Problem statement: Provide the count of lines below where "spectroscopy" occurs, with no other output.

Document images with source code:
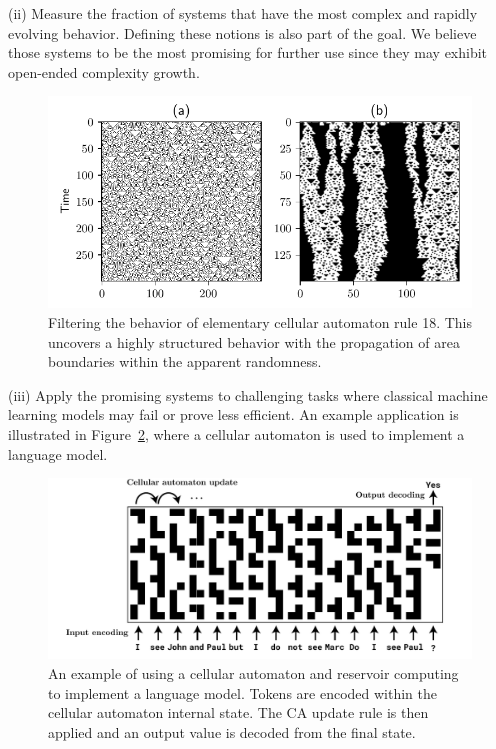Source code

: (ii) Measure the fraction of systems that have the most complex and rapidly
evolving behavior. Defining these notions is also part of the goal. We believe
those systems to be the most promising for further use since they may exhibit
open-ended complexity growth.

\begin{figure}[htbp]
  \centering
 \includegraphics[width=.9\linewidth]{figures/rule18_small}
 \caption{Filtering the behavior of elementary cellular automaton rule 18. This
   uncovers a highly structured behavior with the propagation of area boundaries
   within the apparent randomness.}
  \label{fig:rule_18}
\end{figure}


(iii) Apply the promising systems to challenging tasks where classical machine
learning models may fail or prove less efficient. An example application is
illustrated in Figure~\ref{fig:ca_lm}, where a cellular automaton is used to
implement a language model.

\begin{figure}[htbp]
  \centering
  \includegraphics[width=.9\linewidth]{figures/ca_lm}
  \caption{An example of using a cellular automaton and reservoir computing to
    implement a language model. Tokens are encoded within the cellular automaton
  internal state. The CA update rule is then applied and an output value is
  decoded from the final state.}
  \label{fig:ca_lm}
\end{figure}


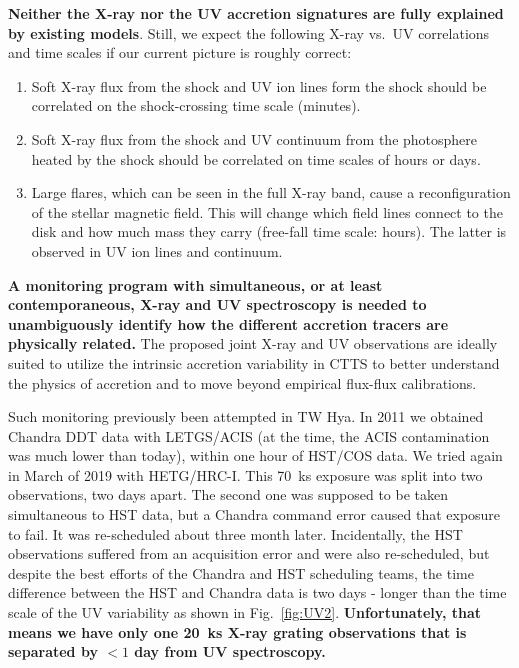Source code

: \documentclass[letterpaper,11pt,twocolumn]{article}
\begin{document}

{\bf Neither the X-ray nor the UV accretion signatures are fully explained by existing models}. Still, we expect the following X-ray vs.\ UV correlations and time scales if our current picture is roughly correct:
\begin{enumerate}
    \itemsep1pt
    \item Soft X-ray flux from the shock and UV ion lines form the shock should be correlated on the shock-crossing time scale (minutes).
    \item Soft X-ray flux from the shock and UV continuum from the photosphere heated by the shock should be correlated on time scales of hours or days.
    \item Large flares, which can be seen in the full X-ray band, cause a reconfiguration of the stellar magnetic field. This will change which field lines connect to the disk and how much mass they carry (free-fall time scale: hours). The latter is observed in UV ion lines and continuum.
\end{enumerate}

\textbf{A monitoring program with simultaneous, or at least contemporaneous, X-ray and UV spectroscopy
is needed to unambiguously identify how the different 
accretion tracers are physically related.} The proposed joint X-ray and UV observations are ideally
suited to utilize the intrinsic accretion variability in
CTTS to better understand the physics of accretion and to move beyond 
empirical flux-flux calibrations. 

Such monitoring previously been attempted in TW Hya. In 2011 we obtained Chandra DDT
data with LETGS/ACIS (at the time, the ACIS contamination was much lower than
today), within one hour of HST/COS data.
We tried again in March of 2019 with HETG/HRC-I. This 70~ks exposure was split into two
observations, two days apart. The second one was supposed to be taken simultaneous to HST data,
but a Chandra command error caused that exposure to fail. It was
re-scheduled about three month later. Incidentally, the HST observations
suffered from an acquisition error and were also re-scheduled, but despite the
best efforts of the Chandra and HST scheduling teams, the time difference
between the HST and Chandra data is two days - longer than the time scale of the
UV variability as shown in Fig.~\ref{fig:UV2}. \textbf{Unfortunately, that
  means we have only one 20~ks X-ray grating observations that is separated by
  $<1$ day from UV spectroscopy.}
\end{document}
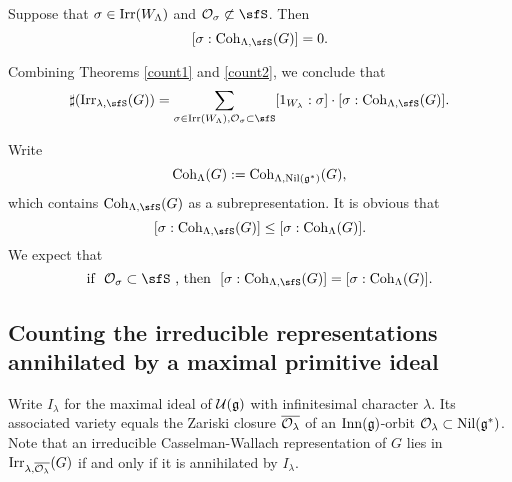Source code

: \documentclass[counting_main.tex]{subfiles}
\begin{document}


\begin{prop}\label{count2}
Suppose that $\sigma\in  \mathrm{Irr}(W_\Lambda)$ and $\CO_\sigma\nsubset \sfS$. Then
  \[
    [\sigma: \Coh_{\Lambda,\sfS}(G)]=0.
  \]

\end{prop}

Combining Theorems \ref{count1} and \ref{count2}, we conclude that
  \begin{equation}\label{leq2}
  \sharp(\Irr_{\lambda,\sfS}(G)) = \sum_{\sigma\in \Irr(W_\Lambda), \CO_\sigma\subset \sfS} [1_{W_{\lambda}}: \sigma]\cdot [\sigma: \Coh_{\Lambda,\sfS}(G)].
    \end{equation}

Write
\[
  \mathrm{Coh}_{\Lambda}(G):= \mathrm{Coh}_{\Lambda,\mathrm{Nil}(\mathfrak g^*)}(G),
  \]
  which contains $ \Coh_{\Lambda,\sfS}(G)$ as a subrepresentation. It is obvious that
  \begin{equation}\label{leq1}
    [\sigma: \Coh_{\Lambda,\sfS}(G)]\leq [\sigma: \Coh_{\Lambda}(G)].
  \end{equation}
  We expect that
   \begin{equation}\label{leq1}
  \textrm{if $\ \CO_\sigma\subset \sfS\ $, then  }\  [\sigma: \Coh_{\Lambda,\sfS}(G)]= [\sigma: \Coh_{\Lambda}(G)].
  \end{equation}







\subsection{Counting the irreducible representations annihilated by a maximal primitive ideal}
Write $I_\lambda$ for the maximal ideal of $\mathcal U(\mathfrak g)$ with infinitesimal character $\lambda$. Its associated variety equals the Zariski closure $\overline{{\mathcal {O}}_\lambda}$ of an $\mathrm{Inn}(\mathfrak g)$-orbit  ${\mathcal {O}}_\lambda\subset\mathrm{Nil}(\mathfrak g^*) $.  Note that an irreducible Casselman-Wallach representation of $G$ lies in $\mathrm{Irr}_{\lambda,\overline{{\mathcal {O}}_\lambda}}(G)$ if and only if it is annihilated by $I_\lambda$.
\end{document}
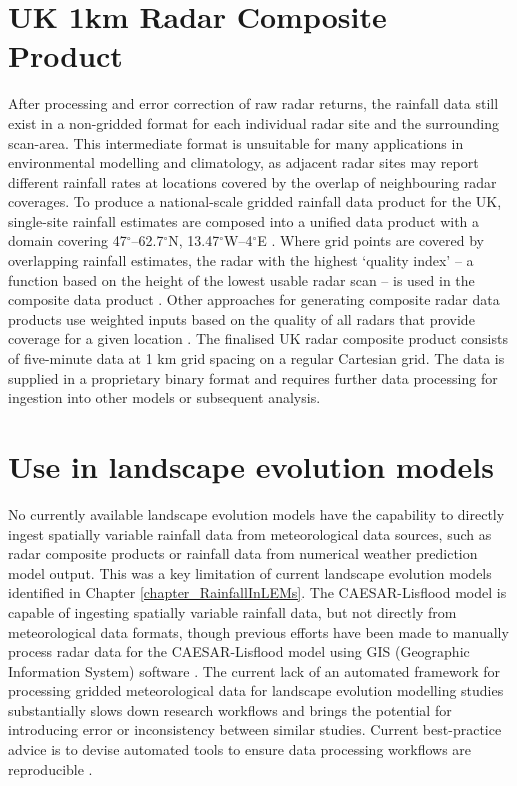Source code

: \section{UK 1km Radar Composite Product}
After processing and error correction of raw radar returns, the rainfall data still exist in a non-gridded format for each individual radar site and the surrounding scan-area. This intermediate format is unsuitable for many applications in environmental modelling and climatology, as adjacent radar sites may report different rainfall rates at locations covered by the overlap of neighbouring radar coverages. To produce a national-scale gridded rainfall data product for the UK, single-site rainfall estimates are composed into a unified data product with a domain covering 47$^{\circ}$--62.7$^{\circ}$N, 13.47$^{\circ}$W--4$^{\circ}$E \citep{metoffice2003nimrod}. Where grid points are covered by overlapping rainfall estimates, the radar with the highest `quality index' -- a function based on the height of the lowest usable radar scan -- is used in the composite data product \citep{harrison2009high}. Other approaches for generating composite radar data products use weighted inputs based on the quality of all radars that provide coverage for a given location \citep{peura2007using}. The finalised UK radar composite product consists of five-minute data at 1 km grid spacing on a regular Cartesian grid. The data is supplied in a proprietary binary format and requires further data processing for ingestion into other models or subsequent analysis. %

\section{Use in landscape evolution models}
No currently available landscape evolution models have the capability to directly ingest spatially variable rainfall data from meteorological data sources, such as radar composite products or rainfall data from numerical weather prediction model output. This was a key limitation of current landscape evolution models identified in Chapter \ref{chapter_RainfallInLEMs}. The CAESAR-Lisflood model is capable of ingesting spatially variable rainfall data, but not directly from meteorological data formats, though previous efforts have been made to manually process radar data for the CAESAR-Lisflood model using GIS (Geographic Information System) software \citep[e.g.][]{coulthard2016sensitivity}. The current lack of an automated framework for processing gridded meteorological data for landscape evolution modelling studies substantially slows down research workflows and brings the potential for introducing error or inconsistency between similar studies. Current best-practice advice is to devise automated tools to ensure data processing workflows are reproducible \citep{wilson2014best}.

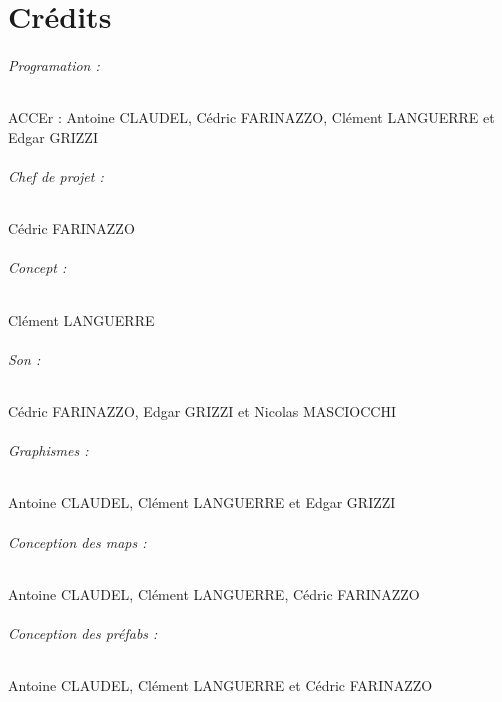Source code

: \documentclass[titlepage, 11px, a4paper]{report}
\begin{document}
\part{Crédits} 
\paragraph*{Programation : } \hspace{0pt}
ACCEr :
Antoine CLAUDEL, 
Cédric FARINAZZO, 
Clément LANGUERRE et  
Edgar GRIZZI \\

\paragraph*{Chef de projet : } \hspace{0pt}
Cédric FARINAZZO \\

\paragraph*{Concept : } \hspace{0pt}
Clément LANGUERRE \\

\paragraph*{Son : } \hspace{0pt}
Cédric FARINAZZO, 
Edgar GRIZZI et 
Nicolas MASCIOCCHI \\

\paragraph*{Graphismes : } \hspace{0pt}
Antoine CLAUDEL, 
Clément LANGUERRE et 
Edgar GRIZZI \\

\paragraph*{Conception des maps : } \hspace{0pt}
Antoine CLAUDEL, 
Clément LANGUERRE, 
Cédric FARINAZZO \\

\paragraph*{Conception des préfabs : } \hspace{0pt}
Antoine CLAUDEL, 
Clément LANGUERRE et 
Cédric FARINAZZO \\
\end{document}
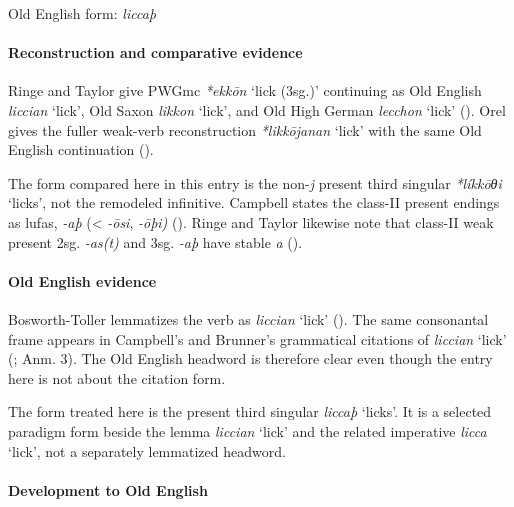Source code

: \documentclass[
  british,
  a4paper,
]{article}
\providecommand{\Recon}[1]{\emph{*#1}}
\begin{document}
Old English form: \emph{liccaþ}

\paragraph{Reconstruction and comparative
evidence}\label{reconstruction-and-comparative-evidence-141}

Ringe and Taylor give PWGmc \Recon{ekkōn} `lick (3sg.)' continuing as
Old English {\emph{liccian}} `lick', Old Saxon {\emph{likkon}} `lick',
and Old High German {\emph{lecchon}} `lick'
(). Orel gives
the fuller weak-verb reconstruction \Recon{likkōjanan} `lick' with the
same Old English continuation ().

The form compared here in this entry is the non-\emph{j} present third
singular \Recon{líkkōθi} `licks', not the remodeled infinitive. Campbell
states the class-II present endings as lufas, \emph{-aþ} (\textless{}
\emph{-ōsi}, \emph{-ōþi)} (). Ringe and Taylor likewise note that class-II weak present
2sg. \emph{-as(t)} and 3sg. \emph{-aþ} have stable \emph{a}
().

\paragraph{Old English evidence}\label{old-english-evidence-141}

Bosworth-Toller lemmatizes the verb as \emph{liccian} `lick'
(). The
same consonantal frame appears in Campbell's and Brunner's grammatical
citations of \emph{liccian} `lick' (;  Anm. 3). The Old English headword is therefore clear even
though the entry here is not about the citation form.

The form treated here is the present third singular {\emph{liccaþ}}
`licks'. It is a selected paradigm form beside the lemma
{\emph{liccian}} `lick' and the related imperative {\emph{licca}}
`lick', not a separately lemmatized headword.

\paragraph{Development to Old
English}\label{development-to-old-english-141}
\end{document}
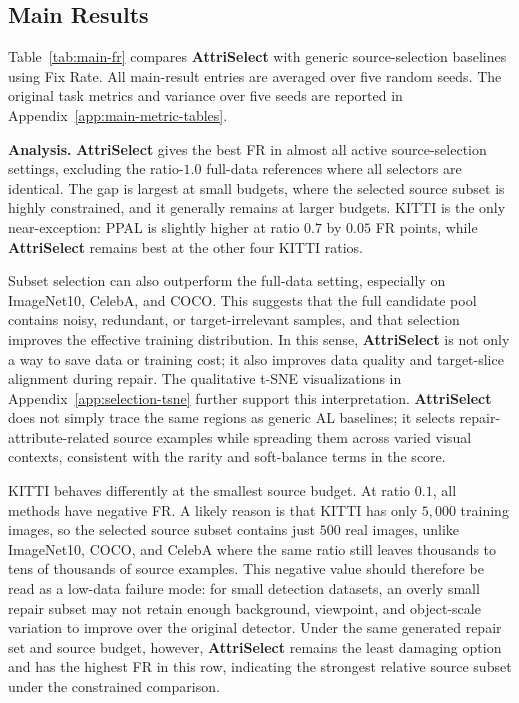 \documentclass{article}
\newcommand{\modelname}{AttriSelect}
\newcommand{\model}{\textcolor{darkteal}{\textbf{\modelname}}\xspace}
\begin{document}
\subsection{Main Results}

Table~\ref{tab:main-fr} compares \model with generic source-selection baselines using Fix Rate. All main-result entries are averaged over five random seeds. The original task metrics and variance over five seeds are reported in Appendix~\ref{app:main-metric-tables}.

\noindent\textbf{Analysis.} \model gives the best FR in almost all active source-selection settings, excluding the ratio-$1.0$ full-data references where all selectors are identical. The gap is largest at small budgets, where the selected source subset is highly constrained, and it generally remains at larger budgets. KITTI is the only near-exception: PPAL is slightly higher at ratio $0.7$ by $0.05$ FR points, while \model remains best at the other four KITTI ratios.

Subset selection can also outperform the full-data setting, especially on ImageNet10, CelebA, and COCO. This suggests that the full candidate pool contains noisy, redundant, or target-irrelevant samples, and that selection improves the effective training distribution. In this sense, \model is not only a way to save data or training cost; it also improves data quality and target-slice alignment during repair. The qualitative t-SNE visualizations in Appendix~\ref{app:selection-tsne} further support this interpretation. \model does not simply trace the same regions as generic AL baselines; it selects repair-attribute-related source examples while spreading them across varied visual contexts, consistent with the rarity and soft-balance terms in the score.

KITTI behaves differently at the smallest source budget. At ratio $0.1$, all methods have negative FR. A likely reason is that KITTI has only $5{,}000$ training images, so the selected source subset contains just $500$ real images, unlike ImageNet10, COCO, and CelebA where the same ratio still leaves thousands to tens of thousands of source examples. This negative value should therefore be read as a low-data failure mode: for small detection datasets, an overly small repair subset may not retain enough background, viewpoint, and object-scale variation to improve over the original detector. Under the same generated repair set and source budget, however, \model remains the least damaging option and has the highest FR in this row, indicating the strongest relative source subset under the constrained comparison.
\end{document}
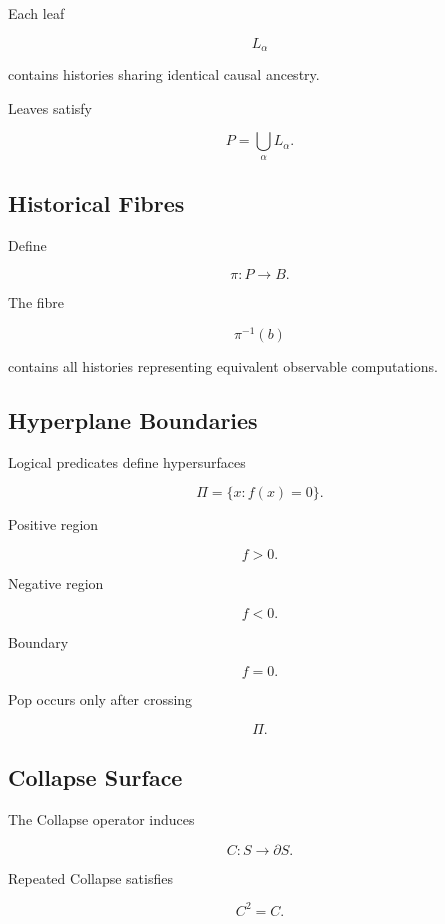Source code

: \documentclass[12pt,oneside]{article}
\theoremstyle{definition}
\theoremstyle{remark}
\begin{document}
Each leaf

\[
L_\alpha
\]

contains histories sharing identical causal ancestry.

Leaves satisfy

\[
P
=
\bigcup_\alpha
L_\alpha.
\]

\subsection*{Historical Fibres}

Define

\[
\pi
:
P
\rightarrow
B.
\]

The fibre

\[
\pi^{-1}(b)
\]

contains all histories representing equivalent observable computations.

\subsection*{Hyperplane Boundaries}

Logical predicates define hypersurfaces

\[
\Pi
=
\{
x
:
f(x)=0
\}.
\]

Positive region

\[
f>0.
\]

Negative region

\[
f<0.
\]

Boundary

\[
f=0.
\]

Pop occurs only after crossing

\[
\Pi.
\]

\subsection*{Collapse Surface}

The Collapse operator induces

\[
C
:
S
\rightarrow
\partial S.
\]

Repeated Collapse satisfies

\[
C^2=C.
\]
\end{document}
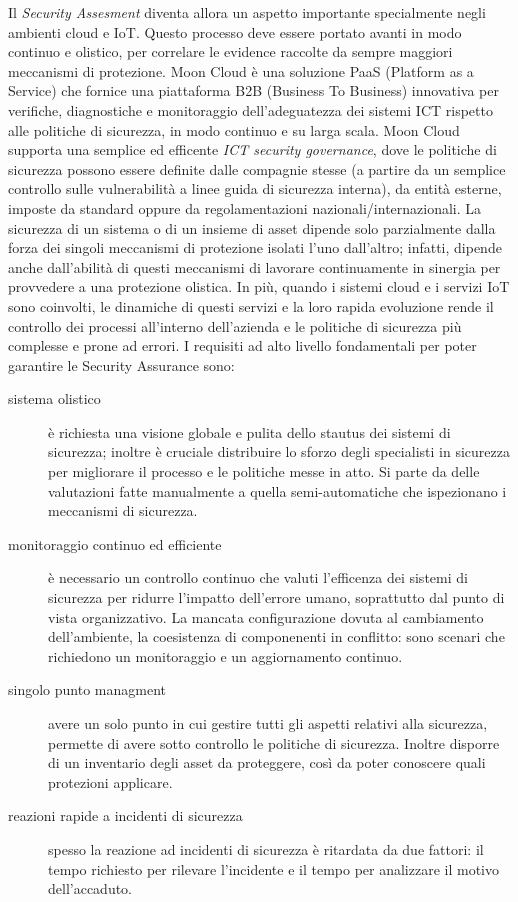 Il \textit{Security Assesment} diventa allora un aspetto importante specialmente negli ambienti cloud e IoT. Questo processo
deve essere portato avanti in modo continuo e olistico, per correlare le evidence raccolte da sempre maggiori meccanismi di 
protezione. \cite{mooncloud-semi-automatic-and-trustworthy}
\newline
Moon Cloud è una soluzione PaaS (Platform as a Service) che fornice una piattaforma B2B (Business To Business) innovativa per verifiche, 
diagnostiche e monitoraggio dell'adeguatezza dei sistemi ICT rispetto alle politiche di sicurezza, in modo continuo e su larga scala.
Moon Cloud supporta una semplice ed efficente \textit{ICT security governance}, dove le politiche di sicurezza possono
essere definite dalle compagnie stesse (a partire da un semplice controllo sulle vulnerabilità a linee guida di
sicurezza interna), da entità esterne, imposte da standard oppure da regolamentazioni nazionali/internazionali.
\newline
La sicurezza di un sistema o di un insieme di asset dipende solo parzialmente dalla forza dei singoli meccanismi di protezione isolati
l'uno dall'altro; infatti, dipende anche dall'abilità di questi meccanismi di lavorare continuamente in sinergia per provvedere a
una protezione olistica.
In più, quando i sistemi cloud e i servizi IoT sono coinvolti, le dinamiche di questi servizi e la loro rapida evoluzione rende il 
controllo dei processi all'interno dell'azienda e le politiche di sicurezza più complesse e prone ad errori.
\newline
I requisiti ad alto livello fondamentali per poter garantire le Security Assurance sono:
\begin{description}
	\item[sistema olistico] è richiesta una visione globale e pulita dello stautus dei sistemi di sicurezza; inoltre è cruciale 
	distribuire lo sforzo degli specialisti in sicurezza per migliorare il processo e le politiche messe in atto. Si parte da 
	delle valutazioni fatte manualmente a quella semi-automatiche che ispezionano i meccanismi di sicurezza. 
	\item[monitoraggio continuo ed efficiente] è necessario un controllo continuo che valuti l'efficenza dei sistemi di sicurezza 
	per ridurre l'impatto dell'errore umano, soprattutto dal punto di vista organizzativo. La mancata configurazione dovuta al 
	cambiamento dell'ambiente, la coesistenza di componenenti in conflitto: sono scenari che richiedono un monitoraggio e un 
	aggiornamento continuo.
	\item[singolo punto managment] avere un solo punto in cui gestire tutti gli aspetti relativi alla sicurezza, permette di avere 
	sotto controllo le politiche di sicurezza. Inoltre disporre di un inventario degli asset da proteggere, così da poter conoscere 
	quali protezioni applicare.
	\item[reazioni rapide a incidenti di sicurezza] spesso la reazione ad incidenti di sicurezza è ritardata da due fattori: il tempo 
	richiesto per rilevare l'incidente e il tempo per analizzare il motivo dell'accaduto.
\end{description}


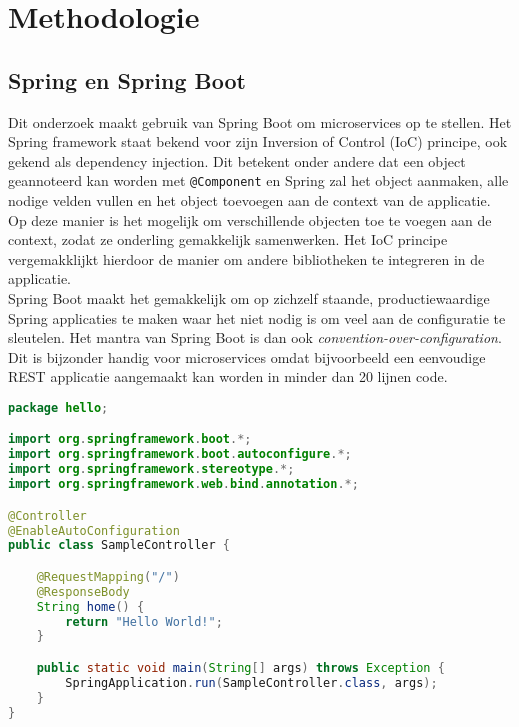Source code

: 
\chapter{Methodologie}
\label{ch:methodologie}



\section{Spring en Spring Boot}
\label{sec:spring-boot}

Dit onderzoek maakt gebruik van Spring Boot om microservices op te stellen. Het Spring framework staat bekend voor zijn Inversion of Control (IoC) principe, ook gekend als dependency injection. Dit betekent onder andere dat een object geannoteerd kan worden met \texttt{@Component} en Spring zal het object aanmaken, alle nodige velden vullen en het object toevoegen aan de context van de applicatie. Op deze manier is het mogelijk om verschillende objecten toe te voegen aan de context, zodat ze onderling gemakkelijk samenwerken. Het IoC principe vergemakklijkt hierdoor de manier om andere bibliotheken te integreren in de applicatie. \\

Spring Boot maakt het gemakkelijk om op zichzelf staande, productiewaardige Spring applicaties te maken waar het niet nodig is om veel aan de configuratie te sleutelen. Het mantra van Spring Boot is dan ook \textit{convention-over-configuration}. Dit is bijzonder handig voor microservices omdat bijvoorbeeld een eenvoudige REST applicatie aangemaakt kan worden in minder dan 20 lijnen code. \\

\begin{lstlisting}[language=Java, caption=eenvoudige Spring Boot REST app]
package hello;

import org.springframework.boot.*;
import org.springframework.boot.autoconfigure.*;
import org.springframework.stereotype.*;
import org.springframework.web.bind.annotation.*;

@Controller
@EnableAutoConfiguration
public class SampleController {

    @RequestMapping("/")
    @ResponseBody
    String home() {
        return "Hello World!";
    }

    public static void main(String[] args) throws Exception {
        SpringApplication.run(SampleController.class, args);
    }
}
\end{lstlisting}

Completed exercise: 2